De (très) bonnes raisons de ne pas être généraliste.


On dit partout que les jeunes étudiants en médecine ne veulent pas devenir médecins généralistes.
On dit partout que les jeunes étudiants en médecine ne veulent pas devenir médecins généralistes libéraux.
On dit partout que les jeunes étudiants en médecine ne veulent pas devenir médecins généralistes libéraux exerçant à la papa.
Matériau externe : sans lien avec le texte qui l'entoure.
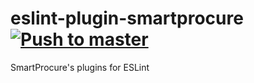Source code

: # eslint-plugin-smartprocure [![Push to master](https://github.com/smartprocure/eslint-plugin-smartprocure/actions/workflows/push-master.yaml/badge.svg)](https://github.com/smartprocure/eslint-plugin-smartprocure/actions/workflows/push-master.yaml)

SmartProcure's plugins for ESLint
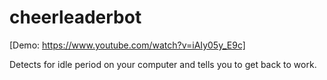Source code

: # cheerleaderbot

[Demo: https://www.youtube.com/watch?v=iAIy05y_E9c]

Detects for idle period on your computer and tells you to get back to work.
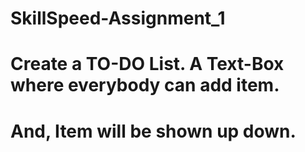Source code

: # SkillSpeed-Assignment_1
# Create a TO-DO List. A Text-Box where everybody can add item. 
# And, Item will be shown up down. 
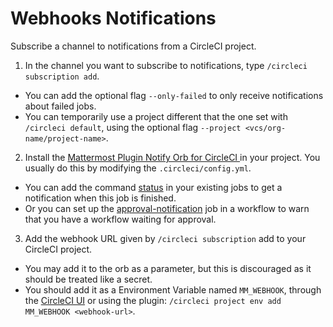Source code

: # Webhooks Notifications

Subscribe a channel to notifications from a CircleCI project.

1. In the channel you want to subscribe to notifications, type `/circleci subscription add`.

-   You can add the optional flag `--only-failed` to only receive notifications about failed jobs.
-   You can temporarily use a project different that the one set with `/circleci default`, using the optional flag `--project <vcs/org-name/project-name>`.

2. Install the [Mattermost Plugin Notify Orb for CircleCI ](https://circleci.com/developer/orbs/orb/nathanaelhoun/mattermost-plugin-notify) in your project. You usually do this by modifying the `.circleci/config.yml`.

-   You can add the command [status](https://circleci.com/developer/orbs/orb/nathanaelhoun/mattermost-plugin-notify#usage-status) in your existing jobs to get a notification when this job is finished.
-   Or you can set up the [approval-notification](https://circleci.com/developer/orbs/orb/nathanaelhoun/mattermost-plugin-notify#jobs-approval-notification) job in a workflow to warn that you have a workflow waiting for approval.

3. Add the webhook URL given by `/circleci subscription` add to your CircleCI project.

-   You may add it to the orb as a parameter, but this is discouraged as it should be treated like a secret.
-   You should add it as a Environment Variable named `MM_WEBHOOK`, through the [CircleCI UI](https://circleci.com/docs/2.0/env-vars/#setting-an-environment-variable-in-a-project) or using the plugin: `/circleci project env add MM_WEBHOOK <webhook-url>`.
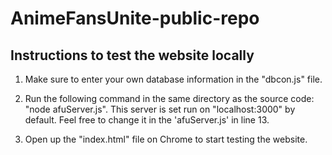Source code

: # AnimeFansUnite-public-repo

## Instructions to test the website locally

1) Make sure to enter your own database information in the "dbcon.js" file.

2) Run the following command in the same directory as the source code: "node afuServer.js". This server is set run on "localhost:3000" by default. Feel free to change it in the 'afuServer.js' in line 13. 

3) Open up the "index.html" file on Chrome to start testing the website.

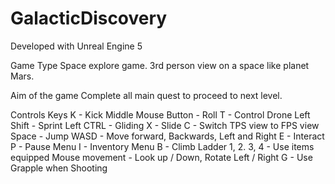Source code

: # GalacticDiscovery

Developed with Unreal Engine 5

Game Type
Space explore game. 3rd person view on a space like planet Mars.

Aim of the game
Complete all main quest to proceed to next level.

Controls
Keys 
K - Kick
Middle Mouse Button - Roll
T - Control Drone
Left Shift - Sprint
Left CTRL - Gliding
X - Slide
C - Switch TPS view to FPS view
Space - Jump
WASD - Move forward, Backwards, Left and Right
E - Interact
P - Pause Menu
I - Inventory Menu
B - Climb Ladder
1, 2. 3, 4 - Use items equipped
Mouse movement - Look up / Down, Rotate  Left / Right
G - Use Grapple when Shooting



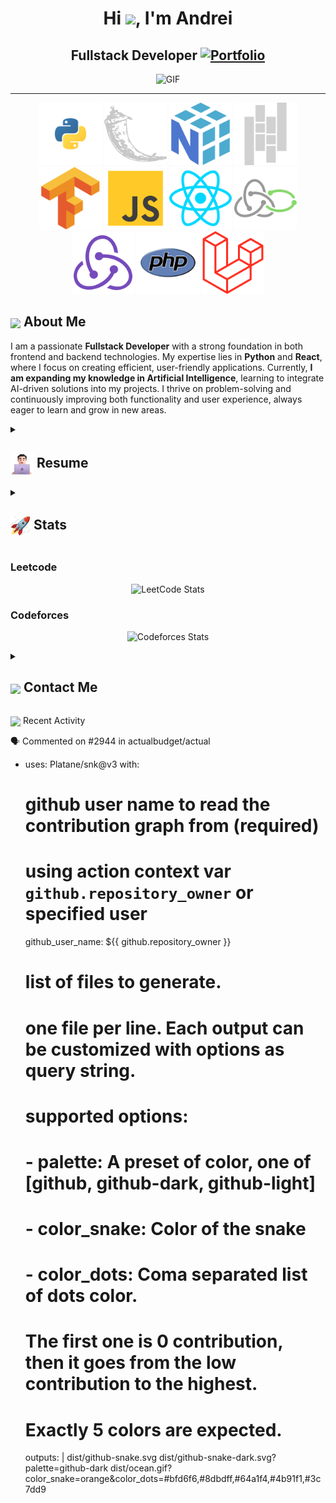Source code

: <h1 align="center">Hi <img src="https://i.gifer.com/4SHX.gif" width="28px"/>, I'm Andrei</h1>

<h2 align="center"> 
  Fullstack Developer
  <a href="https://andreiwebdevelopment.es/" target="_blank">
    <img src="https://img.shields.io/badge/AWD-Portfolio-543DE0?style=for-the-badge&logo=https://andreiwebdevelopment.es/img/logo-new.png&logoColor=white" alt="Portfolio" style="height:22px;">
  </a>
</h2>

<div align="center">
 <img alt="GIF" src="https://andreiwebdevelopment.es/img/logo-new.png" width="350" />
</div>
<hr>
<div align="center">
 <img alt="GIF" src="https://github.com/Andrei-Chiorian/Andrei-Chiorian/blob/7b25906d83257cfb8631794da84ace5d2a862c9d/blob/main/icons/python.svg" width="100" />
 <img alt="GIF" src="https://github.com/Andrei-Chiorian/Andrei-Chiorian/blob/56b54f10b4a44072e96a190fafb8aacc4267afd6/blob/main/icons/flask.svg" width="100" />
 <img alt="GIF" src="https://github.com/Andrei-Chiorian/Andrei-Chiorian/blob/7b25906d83257cfb8631794da84ace5d2a862c9d/blob/main/icons/numpy.svg" width="100" />
 <img alt="GIF" src="https://github.com/Andrei-Chiorian/Andrei-Chiorian/blob/56b54f10b4a44072e96a190fafb8aacc4267afd6/blob/main/icons/pandas.svg" width="100" />
 <img alt="GIF" src="https://github.com/Andrei-Chiorian/Andrei-Chiorian/blob/7b25906d83257cfb8631794da84ace5d2a862c9d/blob/main/icons/tensorflow.svg" width="100" />
 <img alt="GIF" src="https://github.com/Andrei-Chiorian/Andrei-Chiorian/blob/7b25906d83257cfb8631794da84ace5d2a862c9d/blob/main/icons/js.svg" width="100" />
 <img alt="GIF" src="https://github.com/Andrei-Chiorian/Andrei-Chiorian/blob/7b25906d83257cfb8631794da84ace5d2a862c9d/blob/main/icons/react.svg" width="100" />
 <img alt="GIF" src="https://github.com/Andrei-Chiorian/Andrei-Chiorian/blob/7b25906d83257cfb8631794da84ace5d2a862c9d/blob/main/icons/redux-saga.svg" width="100" />
 <img alt="GIF" src="https://github.com/Andrei-Chiorian/Andrei-Chiorian/blob/7b25906d83257cfb8631794da84ace5d2a862c9d/blob/main/icons/redux.svg" width="100" />
 <img alt="GIF" src="https://github.com/Andrei-Chiorian/Andrei-Chiorian/blob/11b3760716992b7e02988fc17207e17bd59f8095/blob/main/icons/php.svg" width="100" />
 <img alt="GIF" src="https://github.com/Andrei-Chiorian/Andrei-Chiorian/blob/11b3760716992b7e02988fc17207e17bd59f8095/blob/main/icons/laravel.svg" width="100" />
</div>

## <img align ='center' src="https://i.giphy.com/media/v1.Y2lkPTc5MGI3NjExdjh2dDM4bDhyYzM5NmppaHJ6dG56Mmh3bTkyanFkdWRvZ3R1cGoycSZlcD12MV9pbnRlcm5hbF9naWZfYnlfaWQmY3Q9ZQ/LOnt6uqjD9OexmQJRB/giphy.gif" width="37" /> About Me

I am a passionate **Fullstack Developer** with a strong foundation in both frontend and backend technologies. My expertise lies in **Python** and **React**, where I focus on creating efficient, user-friendly applications. Currently, **I am expanding my knowledge in Artificial Intelligence**, learning to integrate AI-driven solutions into my projects. I thrive on problem-solving and continuously improving both functionality and user experience, always eager to learn and grow in new areas.

<details>
    <summary>
       <h2> 
         <img align="center" src="https://github.com/Andrei-Chiorian/Andrei-Chiorian/blob/0db0e15ceeb4ae669e3520d0301ca8e1d4c6574b/blob/main/icons/about.png" width="37" /> 
       Resume
       </h2>
   </summary>


<details>
    <summary><h4> <img align="center" src="https://github.com/Andrei-Chiorian/Andrei-Chiorian/blob/2e427a5c79d477f3b1f81b3a4689ae595d018342/blob/main/icons/academics.gif" width="29"/> Academics</h4></summary>
    <span><img src="https://img.shields.io/badge/FPII-Alfonso X El Sabio-1877F2?style=for-the-badge"></span>
    <span><img src="https://img.shields.io/badge/GPA-8.39/100-EFEEE9?style=for-the-badge"></span>
</details>

<details>
    <summary><h4> <img align="center" src="https://github.com/Andrei-Chiorian/Andrei-Chiorian/blob/2e427a5c79d477f3b1f81b3a4689ae595d018342/blob/main/icons/experience.gif" width="29"/> Experience</h4></summary>
    - **[Your Role] ** at [Company] | [Duration]
    - [Work Description]
</details>

  
<details>
    <summary><h4> <img align="center" src="https://github.com/Andrei-Chiorian/Andrei-Chiorian/blob/2e427a5c79d477f3b1f81b3a4689ae595d018342/blob/main/icons/techstack.gif" width="29"/> Tech Stack</h4></summary>
    
#### Languages
![Python](https://img.shields.io/badge/python-3670A0?style=for-the-badge&logo=python&logoColor=ffdd54)
![Java](https://img.shields.io/badge/java-%23ED8B00.svg?style=for-the-badge&logo=java&logoColor=white)
![JavaScript](https://img.shields.io/badge/javascript-%23323330.svg?style=for-the-badge&logo=javascript&logoColor=%23F7DF1E)
![PHP](https://img.shields.io/badge/react-%2320232a.svg?style=for-the-badge&logo=php&logoColor=%2361DAFB) 
![CSS3](https://img.shields.io/badge/css3-%231572B6.svg?style=for-the-badge&logo=css3&logoColor=white) 
![HTML5](https://img.shields.io/badge/html5-%23E34F26.svg?style=for-the-badge&logo=html5&logoColor=white)    

#### Libraries/Frameworks
![MongoDB](https://img.shields.io/badge/MongoDB-%234ea94b.svg?style=for-the-badge&logo=mongodb&logoColor=white) 
![MySQL](https://img.shields.io/badge/mysql-%2300f.svg?style=for-the-badge&logo=mysql&logoColor=white) 
![Bootstrap](https://img.shields.io/badge/bootstrap-%23563D7C.svg?style=for-the-badge&logo=bootstrap&logoColor=white)
![TailwindCSS](https://img.shields.io/badge/tailwindcss-%2338B2AC.svg?style=for-the-badge&logo=tailwind-css&logoColor=white)  
![React](https://img.shields.io/badge/react-%2320232a.svg?style=for-the-badge&logo=react&logoColor=%2361DAFB)
![Flask](https://img.shields.io/badge/react-%2320232a.svg?style=for-the-badge&logo=flask&logoColor=%2361DAFB)
![Tensorflow](https://img.shields.io/badge/tensorflow-%2320232a.svg?style=for-the-badge&logo=tensorflow&logoColor=%2361DAFB)
![Numpy](https://img.shields.io/badge/numpy-%2320232a.svg?style=for-the-badge&logo=numpy&logoColor=%2361DAFB)
![Pandas](https://img.shields.io/badge/pandas-%2320232a.svg?style=for-the-badge&logo=pandas&logoColor=%2361DAFB)

#### Deployment
![AWS](https://img.shields.io/badge/AWS-%23FF9900.svg?style=for-the-badge&logo=amazon-aws&logoColor=white) 
![Netlify](https://img.shields.io/badge/netlify-%23000000.svg?style=for-the-badge&logo=netlify&logoColor=#00C7B7) 
![Heroku](https://img.shields.io/badge/heroku-%23430098.svg?style=for-the-badge&logo=heroku&logoColor=white) 
![Vercel](https://img.shields.io/badge/vercel-%23000000.svg?style=for-the-badge&logo=vercel&logoColor=white)

 #### Tools
![Arduino](https://img.shields.io/badge/-Arduino-00979D?style=for-the-badge&logo=Arduino&logoColor=white)
![VSCode](https://img.shields.io/badge/figma-%23F24E1E.svg?style=for-the-badge&logo=figma&logoColor=white)
![PyCharm](https://img.shields.io/badge/figma-%23F24E1E.svg?style=for-the-badge&logo=figma&logoColor=white)
![Flipper](https://img.shields.io/badge/figma-%23F24E1E.svg?style=for-the-badge&logo=figma&logoColor=white)   


</details>

</details>
  <details>
    <summary><h2> <img align="center" src="https://github.com/Andrei-Chiorian/Andrei-Chiorian/blob/2e427a5c79d477f3b1f81b3a4689ae595d018342/blob/main/icons/stats.gif" width="32"/> Stats</h2></summary>
    <div align="center">
![](https://github-readme-stats.vercel.app/api?username=Andrei-Chiorian&theme=tokyonight&hide_border=false&include_all_commits=true&count_private=false)<br/>
![](https://github-readme-streak-stats.herokuapp.com/?user=Andrei-Chiorian&theme=tokyonight&hide_border=false)<br/>
![](https://github-readme-stats.vercel.app/api/top-langs/?username=Andrei-Chiorian&theme=tokyonight&hide_border=false&include_all_commits=true&count_private=false&layout=compact)<br/>
![](https://github-readme-activity-graph.vercel.app/graph?username=Andrei-Chiorian&theme=tokyo-night)
    </div>
  </details>
  


### Leetcode

  <div align="center">

![LeetCode Stats](https://leetcode.card.workers.dev/Andrei-Chiorian?theme=auto&font=baloo&extension=null)

  </div>

### Codeforces

  <div align="center">

![Codeforces Stats](https://codeforces-readme-stats.vercel.app/api/card?username=Andrei-Chiorian)

  </div>

  <details>
    <summary><h2> <img align="center" src="https://github.com/Andrei-Chiorian/Andrei-Chiorian/blob/main/icons/Contact.gif" width="37"/> Contact Me</h2></summary>
    <p>
      <i>You can reach out to me via</i>
      <a href="mailto:[your-email]">
        <img align="center" src="https://github.com/Andrei-Chiorian/Andrei-Chiorian/blob/main/icons/Gmail.gif" width="100"/>
      </a>
    </p>
  </details>

<img align="center" src="https://github.com/Andrei-Chiorian/Andrei-Chiorian/blob/main/icons/activity.gif"  width="25"/> Recent Activity

  <!--START_SECTION:activity-->

🗣 Commented on #2944 in actualbudget/actual

  <!--END_SECTION:activity-->

-   uses: Platane/snk@v3
    with:

    # github user name to read the contribution graph from (**required**)

    # using action context var `github.repository_owner` or specified user

    github_user_name: ${{ github.repository_owner }}

    # list of files to generate.

    # one file per line. Each output can be customized with options as query string.

    #

    # supported options:

    # - palette: A preset of color, one of [github, github-dark, github-light]

    # - color_snake: Color of the snake

    # - color_dots: Coma separated list of dots color.

    # The first one is 0 contribution, then it goes from the low contribution to the highest.

    # Exactly 5 colors are expected.

    outputs: |
    dist/github-snake.svg
    dist/github-snake-dark.svg?palette=github-dark
    dist/ocean.gif?color_snake=orange&color_dots=#bfd6f6,#8dbdff,#64a1f4,#4b91f1,#3c7dd9
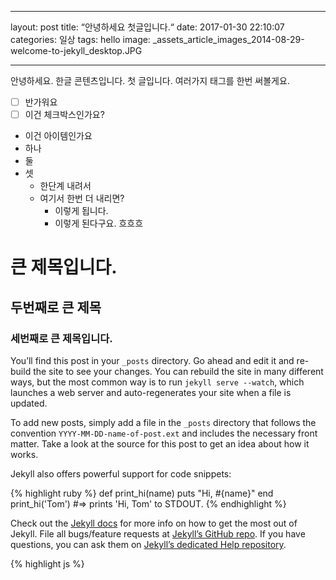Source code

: - - - -
layout: post
title:  “안녕하세요 첫글입니다.“
date:   2017-01-30 22:10:07
categories: 일상
tags: hello
image: _assets_article_images_2014-08-29-welcome-to-jekyll_desktop.JPG
- - - -

안녕하세요. 한글 콘텐츠입니다. 첫 글입니다. 여러가지 태그를 한번 써볼게요.
- [ ] 반가워요
- [ ] 이건 체크박스인가요?

* 이건 아이템인가요
* 하나
* 둘
* 셋
	* 한단계 내려서
	* 여기서 한번 더 내리면?
		* 이렇게 됩니다. 
		* 이렇게 된다구요. 흐흐흐

# 큰 제목입니다.
## 두번째로 큰 제목
### 세번째로 큰 제목입니다.		

You’ll find this post in your `_posts` directory. Go ahead and edit it and re-build the site to see your changes. You can rebuild the site in many different ways, but the most common way is to run `jekyll serve --watch`, which launches a web server and auto-regenerates your site when a file is updated.

To add new posts, simply add a file in the `_posts` directory that follows the convention `YYYY-MM-DD-name-of-post.ext` and includes the necessary front matter. Take a look at the source for this post to get an idea about how it works.

Jekyll also offers powerful support for code snippets:

{% highlight ruby %}
def print_hi(name)
puts "Hi, #{name}"
end
print_hi('Tom')
#=> prints 'Hi, Tom' to STDOUT.
{% endhighlight %}

Check out the [Jekyll docs](http://jekyllrb.com) for more info on how to get the most out of Jekyll. File all bugs/feature requests at [Jekyll’s GitHub repo](https://github.com/jekyll/jekyll). If you have questions, you can ask them on [Jekyll’s dedicated Help repository](https://github.com/jekyll/jekyll-help).

{% highlight js %}
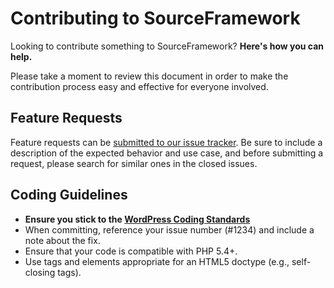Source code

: # Contributing to SourceFramework

Looking to contribute something to SourceFramework? **Here's how you can help.**

Please take a moment to review this document in order to make the contribution
process easy and effective for everyone involved.

## Feature Requests

Feature requests can be [submitted to our issue tracker](https://gitlab.com/jprieton/smg-tools/issues).
Be sure to include a description of the expected behavior and use case, and before submitting a request, please search for similar ones in the closed issues.

## Coding Guidelines

- **Ensure you stick to the [WordPress Coding Standards](https://make.wordpress.org/core/handbook/best-practices/coding-standards/php/)**
- When committing, reference your issue number (#1234) and include a note about the fix.
- Ensure that your code is compatible with PHP 5.4+.
- Use tags and elements appropriate for an HTML5 doctype (e.g., self-closing tags).

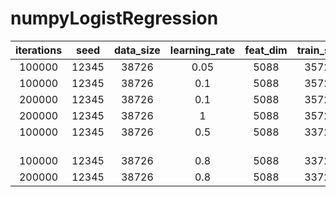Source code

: # numpyLogistRegression

|   iterations    | seed           |   data_size    | learning_rate |   feat_dim    |   train_size   |   dev_size    |       auc       |
|:---------------:|----------------|:--------------:|:-------------:|:-------------:|:--------------:|:-------------:|:---------------:|
|     100000      | 12345          |     38726      |     0.05      |     5088      |     35726      |     3000      |     0.9353      | 
|     100000      | 12345          |     38726      |      0.1      |     5088      |     35726      |     3000      |     0.9397      | 
|     200000      | 12345          |     38726      |      0.1      |     5088      |     35726      |     3000      |     0.9437      | 
|     200000      | 12345          |     38726      |       1       |     5088      |     35726      |     3000      |     0.9480      | 
|     100000      | 12345          |     38726      |      0.5      |     5088      |     33726      |     5000      |     0.9492      | 
| <br>100000</br> | <br>12345</br> | <br>38726</br> | <br>0.8</br>  | <br>5088</br> | <br>33726</br> | <br>5000</br> | <br>0.9506</br> | 
|     200000      | 12345          |     38726      |      0.8      |     5088      |     33726      |     5000      |     0.9506      | 

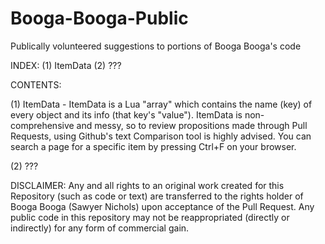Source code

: # Booga-Booga-Public
Publically volunteered suggestions to portions of Booga Booga's code

INDEX:
(1) ItemData
(2) ???



CONTENTS:

(1) ItemData
    - ItemData is a Lua "array" which contains the name (key) of every object and its info (that key's "value"). ItemData is non-comprehensive and messy, so to review propositions made through Pull Requests, using Github's text Comparison tool is highly advised. You can search a page for a specific item by pressing Ctrl+F on your browser.
    
(2) ???

DISCLAIMER:
Any and all rights to an original work created for this Repository (such as code or text) are transferred to the rights holder of Booga Booga (Sawyer Nichols) upon acceptance of the Pull Request. Any public code in this repository may not be reappropriated (directly or indirectly) for any form of commercial gain.
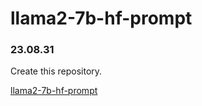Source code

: # llama2-7b-hf-prompt

### 23.08.31

Create this repository.

[llama2-7b-hf-prompt](https://github.com/FrankZxShen/llama2-7b-hf-prompt)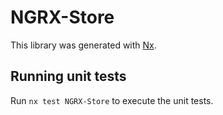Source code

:# NGRX-Store

This library was generated with [Nx](https://nx.dev).

## Running unit tests

Run `nx test NGRX-Store` to execute the unit tests.
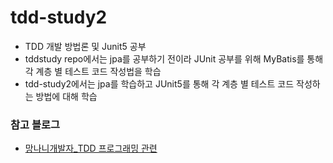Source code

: # tdd-study2
- TDD 개발 방법론 및 Junit5 공부
- tddstudy repo에서는 jpa를 공부하기 전이라 JUnit 공부를 위해 MyBatis를 통해 각 계층 별 테스트 코드 작성법을 학습
- tdd-study2에서는 jpa를 학습하고 JUnit5를 통해 각 계층 별 테스트 코드 작성하는 방법에 대해 학습


### 참고 블로그
- [망나니개발자_TDD 프로그래밍 관련](https://mangkyu.tistory.com/182)



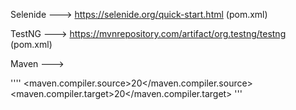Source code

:Selenide ---> https://selenide.org/quick-start.html (pom.xml)

TestNG ---> https://mvnrepository.com/artifact/org.testng/testng (pom.xml)


Maven --->

''''
<properties>
            <maven.compiler.source>20</maven.compiler.source>
            <maven.compiler.target>20</maven.compiler.target>
  </properties>
'''
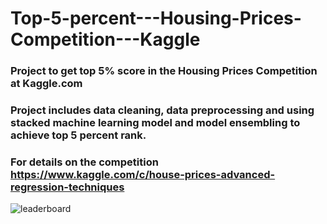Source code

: # Top-5-percent---Housing-Prices-Competition---Kaggle
### Project to get top 5% score in the Housing Prices Competition at Kaggle.com  
### Project includes data cleaning, data preprocessing and using stacked machine learning model  and model ensembling to achieve top 5 percent rank.  

### For details on the competition <https://www.kaggle.com/c/house-prices-advanced-regression-techniques>  
![leaderboard](https://user-images.githubusercontent.com/13309365/49063124-63bb9f00-f23c-11e8-8611-2fa6d9a78ac3.jpg)

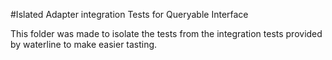 #Islated Adapter integration Tests for Queryable Interface

This folder was made to isolate the tests from the integration tests provided by waterline to make easier tasting.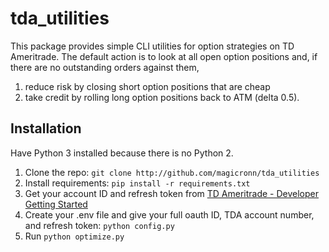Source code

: # tda_utilities

This package provides simple CLI utilities for option strategies on TD Ameritrade. 
The default action is to look at all open option positions and, if there are no outstanding orders against them,
1. reduce risk by closing short option positions that are cheap
2. take credit by rolling long option positions back to ATM (delta 0.5).


## Installation

Have Python 3 installed because there is no Python 2.
1. Clone the repo: `git clone http://github.com/magicronn/tda_utilities`
2. Install requirements: `pip install -r requirements.txt`
3. Get your account ID and refresh token from 
[TD Ameritrade - Developer Getting Started](https://developer.tdameritrade.com/content/getting-started)
4. Create your .env file and give your full oauth ID, TDA account number, and refresh token: `python config.py`
5. Run `python optimize.py`
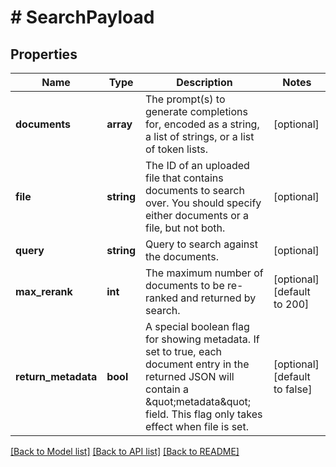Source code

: # # SearchPayload

## Properties

Name | Type | Description | Notes
------------ | ------------- | ------------- | -------------
**documents** | **array** | The prompt(s) to generate completions for, encoded as a string, a list of strings, or a list of token lists. | [optional]
**file** | **string** | The ID of an uploaded file that contains documents to search over. You should specify either documents or a file, but not both. | [optional]
**query** | **string** | Query to search against the documents. | [optional]
**max_rerank** | **int** | The maximum number of documents to be re-ranked and returned by search. | [optional] [default to 200]
**return_metadata** | **bool** | A special boolean flag for showing metadata. If set to true, each document entry in the returned JSON will contain a \&quot;metadata\&quot; field. This flag only takes effect when file is set. | [optional] [default to false]

[[Back to Model list]](../../README.md#models) [[Back to API list]](../../README.md#endpoints) [[Back to README]](../../README.md)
Mais qu'ils ont raison, ces jeunes.
Je ne peux que les encourager.
Je ne peux que leur dire qu'ils doivent persister dans leur volonté de ne pas exercer ce métier médiocre qui est celui de médecin généraliste libéral sans exercices particuliers permettant des dépassements ad hoc.
Ils méritent mieux.
Ils valent plus que cela.
Ils valent mieux que tous ces anciens généralistes, ces généralistes à la papa, ceux qui ont mis la médecine générale dans la merdre actuelle, ceux qui dirigent les syndicats, ceux qui s'occupent des URML, ceux qui siègent dans les commissions paritaires, ceux qui gèrent la Carmf, ceux qui acceptent le paiement à l'acte, ceux qui se contentent de 23 euro, ceux qui ont accepté le paiement à la performance, ceux qui ont accepté la fermeture du secteur 2, ceux qui ont contribué à l'enterrement de l'Option Médecin Référent...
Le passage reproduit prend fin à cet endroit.